*** PROVIDED INFORMATION ***

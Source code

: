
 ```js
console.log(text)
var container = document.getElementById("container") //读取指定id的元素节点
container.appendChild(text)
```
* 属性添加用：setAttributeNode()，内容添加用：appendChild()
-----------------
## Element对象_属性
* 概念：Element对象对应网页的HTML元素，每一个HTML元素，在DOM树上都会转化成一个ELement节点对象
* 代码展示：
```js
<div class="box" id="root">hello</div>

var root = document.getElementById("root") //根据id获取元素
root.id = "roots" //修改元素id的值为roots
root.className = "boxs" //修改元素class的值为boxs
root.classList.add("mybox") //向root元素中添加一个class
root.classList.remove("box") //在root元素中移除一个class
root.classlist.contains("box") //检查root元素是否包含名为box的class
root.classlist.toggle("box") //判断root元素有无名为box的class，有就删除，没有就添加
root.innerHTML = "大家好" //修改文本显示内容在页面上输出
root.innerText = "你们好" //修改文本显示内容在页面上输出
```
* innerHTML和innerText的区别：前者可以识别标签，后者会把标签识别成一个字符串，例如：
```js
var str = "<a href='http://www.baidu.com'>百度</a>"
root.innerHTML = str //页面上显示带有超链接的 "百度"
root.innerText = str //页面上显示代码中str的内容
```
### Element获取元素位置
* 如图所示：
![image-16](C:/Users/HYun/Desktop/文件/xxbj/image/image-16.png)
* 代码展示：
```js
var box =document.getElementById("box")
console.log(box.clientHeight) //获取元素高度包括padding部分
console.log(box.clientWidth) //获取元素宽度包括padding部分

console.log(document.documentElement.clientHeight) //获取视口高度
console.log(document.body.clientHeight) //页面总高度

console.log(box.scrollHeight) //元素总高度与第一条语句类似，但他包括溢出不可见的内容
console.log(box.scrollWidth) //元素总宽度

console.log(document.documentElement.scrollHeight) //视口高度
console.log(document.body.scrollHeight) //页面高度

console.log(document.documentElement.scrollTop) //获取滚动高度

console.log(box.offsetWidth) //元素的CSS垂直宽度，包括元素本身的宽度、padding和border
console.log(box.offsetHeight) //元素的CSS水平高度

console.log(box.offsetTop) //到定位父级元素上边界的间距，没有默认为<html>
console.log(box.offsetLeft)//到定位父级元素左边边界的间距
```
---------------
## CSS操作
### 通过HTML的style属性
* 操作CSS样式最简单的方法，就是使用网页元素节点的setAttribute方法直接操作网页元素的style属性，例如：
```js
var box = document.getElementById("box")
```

***
*** PROVIDED INFORMATION ***

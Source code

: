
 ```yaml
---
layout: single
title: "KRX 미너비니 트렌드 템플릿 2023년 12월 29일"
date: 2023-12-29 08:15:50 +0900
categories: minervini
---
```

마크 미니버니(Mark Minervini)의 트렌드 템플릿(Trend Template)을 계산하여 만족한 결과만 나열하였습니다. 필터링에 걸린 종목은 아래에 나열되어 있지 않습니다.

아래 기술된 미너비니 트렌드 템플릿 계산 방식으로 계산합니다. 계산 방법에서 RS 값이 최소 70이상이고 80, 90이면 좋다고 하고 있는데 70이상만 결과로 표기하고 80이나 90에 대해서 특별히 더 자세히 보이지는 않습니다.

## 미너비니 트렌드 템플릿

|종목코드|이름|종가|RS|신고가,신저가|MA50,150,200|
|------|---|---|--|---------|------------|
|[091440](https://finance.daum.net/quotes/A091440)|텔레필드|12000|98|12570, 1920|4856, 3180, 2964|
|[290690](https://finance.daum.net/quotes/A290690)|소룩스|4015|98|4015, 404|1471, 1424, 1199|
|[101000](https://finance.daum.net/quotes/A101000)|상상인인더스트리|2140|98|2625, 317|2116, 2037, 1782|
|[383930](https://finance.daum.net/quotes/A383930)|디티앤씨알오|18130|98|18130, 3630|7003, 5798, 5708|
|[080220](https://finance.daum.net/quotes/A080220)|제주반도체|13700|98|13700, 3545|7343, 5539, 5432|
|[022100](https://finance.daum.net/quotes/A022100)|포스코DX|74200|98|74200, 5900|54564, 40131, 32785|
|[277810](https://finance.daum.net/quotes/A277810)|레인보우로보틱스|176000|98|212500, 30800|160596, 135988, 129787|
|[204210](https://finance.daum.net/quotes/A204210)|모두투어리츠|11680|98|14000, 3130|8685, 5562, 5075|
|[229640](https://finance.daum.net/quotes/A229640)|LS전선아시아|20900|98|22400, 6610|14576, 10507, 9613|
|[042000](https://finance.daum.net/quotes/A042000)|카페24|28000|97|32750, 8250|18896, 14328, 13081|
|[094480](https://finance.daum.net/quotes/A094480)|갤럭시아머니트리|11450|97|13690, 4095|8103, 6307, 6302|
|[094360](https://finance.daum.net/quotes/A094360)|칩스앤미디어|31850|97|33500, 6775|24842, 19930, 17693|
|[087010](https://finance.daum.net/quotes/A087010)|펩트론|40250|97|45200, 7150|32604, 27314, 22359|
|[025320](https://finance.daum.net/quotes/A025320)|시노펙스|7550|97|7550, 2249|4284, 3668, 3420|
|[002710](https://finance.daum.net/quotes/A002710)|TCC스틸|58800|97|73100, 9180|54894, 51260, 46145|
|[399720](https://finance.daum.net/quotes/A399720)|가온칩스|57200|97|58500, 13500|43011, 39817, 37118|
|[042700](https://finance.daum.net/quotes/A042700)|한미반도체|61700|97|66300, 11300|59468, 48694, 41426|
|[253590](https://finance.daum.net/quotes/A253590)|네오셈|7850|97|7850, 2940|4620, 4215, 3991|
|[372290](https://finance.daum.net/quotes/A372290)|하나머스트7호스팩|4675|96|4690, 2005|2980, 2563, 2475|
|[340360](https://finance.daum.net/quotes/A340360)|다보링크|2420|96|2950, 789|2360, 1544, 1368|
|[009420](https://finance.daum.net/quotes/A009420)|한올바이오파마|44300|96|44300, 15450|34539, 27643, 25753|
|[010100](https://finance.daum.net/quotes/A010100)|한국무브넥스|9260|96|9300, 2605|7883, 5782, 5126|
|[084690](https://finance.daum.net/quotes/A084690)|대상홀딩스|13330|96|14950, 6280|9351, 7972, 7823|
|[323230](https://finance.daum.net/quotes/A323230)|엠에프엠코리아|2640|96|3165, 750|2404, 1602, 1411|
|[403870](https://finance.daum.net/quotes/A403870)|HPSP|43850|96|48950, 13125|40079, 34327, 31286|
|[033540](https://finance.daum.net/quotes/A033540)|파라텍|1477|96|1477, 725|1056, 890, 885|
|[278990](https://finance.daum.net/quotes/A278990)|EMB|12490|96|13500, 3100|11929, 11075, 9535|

***
*** PROVIDED INFORMATION ***

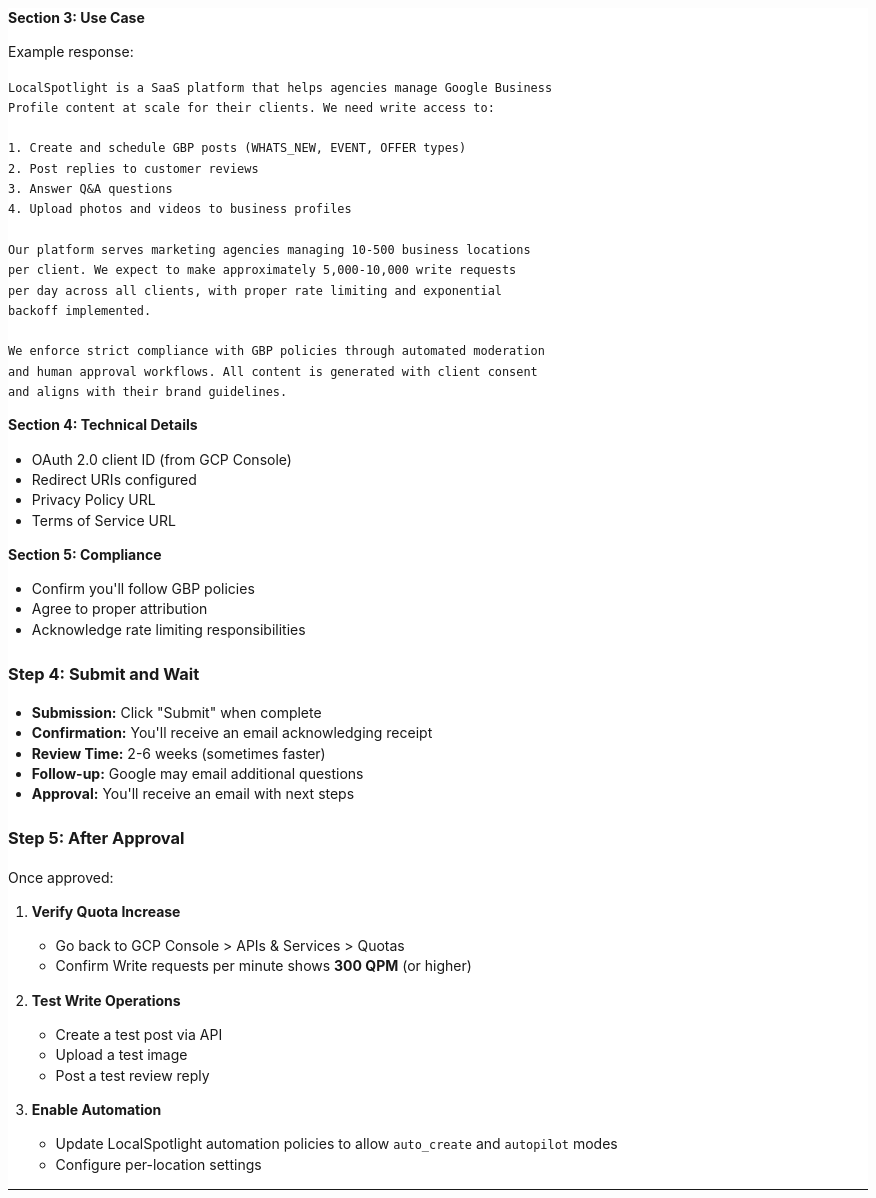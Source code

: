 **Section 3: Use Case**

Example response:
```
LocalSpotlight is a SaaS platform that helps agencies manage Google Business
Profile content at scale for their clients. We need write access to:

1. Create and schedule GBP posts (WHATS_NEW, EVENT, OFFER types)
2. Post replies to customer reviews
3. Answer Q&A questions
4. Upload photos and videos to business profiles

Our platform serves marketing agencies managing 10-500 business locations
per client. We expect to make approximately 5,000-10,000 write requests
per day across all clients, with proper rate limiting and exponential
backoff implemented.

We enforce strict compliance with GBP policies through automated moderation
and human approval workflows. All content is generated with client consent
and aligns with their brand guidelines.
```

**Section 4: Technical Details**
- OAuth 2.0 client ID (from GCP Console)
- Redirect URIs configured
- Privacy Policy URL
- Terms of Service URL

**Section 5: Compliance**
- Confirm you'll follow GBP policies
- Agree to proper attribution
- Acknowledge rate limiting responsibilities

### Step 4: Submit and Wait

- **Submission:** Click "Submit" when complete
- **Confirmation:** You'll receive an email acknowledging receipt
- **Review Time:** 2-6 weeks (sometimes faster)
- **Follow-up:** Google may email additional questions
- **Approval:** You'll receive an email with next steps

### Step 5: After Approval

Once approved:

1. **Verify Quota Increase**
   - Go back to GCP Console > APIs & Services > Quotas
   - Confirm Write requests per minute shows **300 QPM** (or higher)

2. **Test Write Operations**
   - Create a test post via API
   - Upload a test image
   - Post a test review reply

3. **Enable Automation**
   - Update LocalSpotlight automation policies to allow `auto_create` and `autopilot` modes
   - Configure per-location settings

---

***

:: TASK DIRECTIONS ::
When a line in the material includes the word "getElementById", copy it out.

:: SOLUTION TO THIS EXERCISE ::
var container = document.getElementById("container") //读取指定id的元素节点
var root = document.getElementById("root") //根据id获取元素
var box =document.getElementById("box")
var box = document.getElementById("box")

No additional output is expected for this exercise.